June 6, 2009 @ 4:31 pm | Comment

At the expense of sounding politically incorrect and even harsh, let me add, this ‘healing’ ‘remembering’ etc. is also a bit of psychological mollycoddling. It is an indulgence of the ‘haves’ to my mind. I have seen that the utterly poor relate to such soft sentiments far lesser. Probably the families of victims might have been monetarily compensated. I can see ‘a mother’s heart weeps for her child’ coming. But let me share a perspective which can come from living amidst and observing the ‘have nots’. I did some social work in a state in India and an old woman told me she had about 12 – 14 kids originally and now perhaps 5 or 6 are remaining; she did not remember how each one died. She was just chit chatting and I felt in tune with her – felt no remorse. Then I remember after Tsunami, a woman saying in another Indian state that her husband passed away a month after Tsunami and it is just a matter of luck if he (the bastar…. my edit)had died during tsunami, she wd have got so much compensation.

I’m just sayin. (I have a feeling I should not post this but oops there I pressed the button. ok then)

June 6, 2009 @ 8:52 pm | Comment

@Writer from hell

“let me add, this ‘healing’ ‘remembering’ etc. is also a bit of psychological mollycoddling. It is an indulgence of the ‘haves’ to my mind. I have seen that the utterly poor relate to such soft sentiments far lesser.”

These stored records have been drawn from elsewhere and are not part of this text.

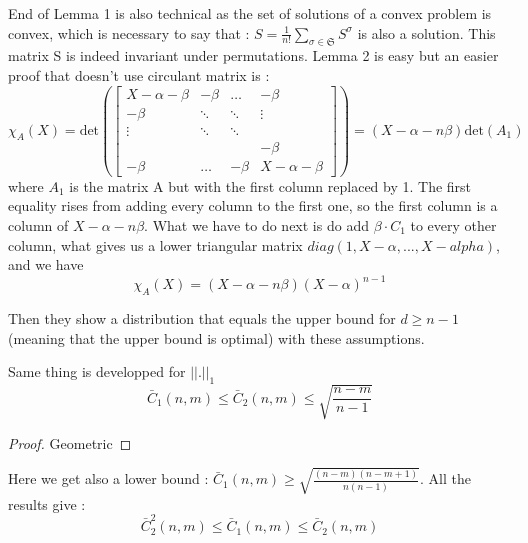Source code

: \documentclass{amsart}
\begin{document}
End of Lemma 1 is also technical as the set of solutions of a convex problem is convex, which is necessary to say that : $S=\frac{1}{n!}\sum_{\sigma\in\mathfrak{S}}S^\sigma$ is also a solution. This matrix S is indeed invariant under permutations. Lemma 2 is easy but an easier proof that doesn't use circulant matrix is : 
$$\chi_A(X)=\text{det}(\begin{bmatrix}
    X- \alpha - \beta & -\beta&\hdots&-\beta \\
    -\beta & \ddots &\ddots&\vdots \\
    \vdots &\ddots &\ddots&   \\
    &&&-\beta\\
    -\beta&\hdots&-\beta&X-\alpha-\beta
\end{bmatrix})=(X-\alpha-n\beta)\text{det}(A_1)$$
where $A_1$ is the matrix A but with the first column replaced by 1. The first equality rises from adding every column to the first one, so the first column is a column of $X-\alpha-n\beta$. What we have to do next is do add $\beta\cdot C_1$ to every other column, what gives us a lower triangular matrix $diag(1,X-\alpha,...,X-alpha)$, and we have $$
\chi_A(X)=(X-\alpha-n\beta)(X-\alpha)^{n-1}$$

Then they show a distribution that equals the upper bound for $d\geq n-1$(meaning that the upper bound is optimal) with these assumptions.

Same thing is developped for $||.||_1$
$$
\bar{C}_1(n,m)\leq\bar{C}_2(n,m) \leq\sqrt{\frac{n-m}{n-1}}
$$
\begin{proof}
    Geometric
\end{proof}
Here we get also a lower bound : $\bar{C}_1(n,m)\geq\sqrt{\frac{(n-m)(n-m+1)}{n(n-1)}}$.
All the results give : $$\bar{C}_2^2(n,m)\leq \bar{C}_1(n,m)\leq\bar{C}_2(n,m)$$
\end{document}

I think your example in India is not only poor but utterly disgusting. Here, we are talking about innocent citizens of a country whose lives were brutally taken by their very country’s armed forces/police/security forces under some wrongful accusations. It’s no difference from murder. Those you mentioned were tragedies that happened because of the tragic harshness of live in that particular situation. There wasno killers nor wrong maligning in those cases. I hope you wake up your, pardon me for the language, bloody idea to your insensitive analogy.

And just who are we to say that those who lost their closed ones think that “healing” and “remembering” are “indulgences”? For TAM, we know that the TAM mothers demand that and they are rightfully entitled to it. You should get this into your head: It is a positive duty to offer a proper accounting and closure for those who perished under state terror; whether it is a form of “indulgence” is totally irrelevant as it doesn’t negates the fact that we have a positive duty to account and bring closure to wrongdoings of a violent state against its own people.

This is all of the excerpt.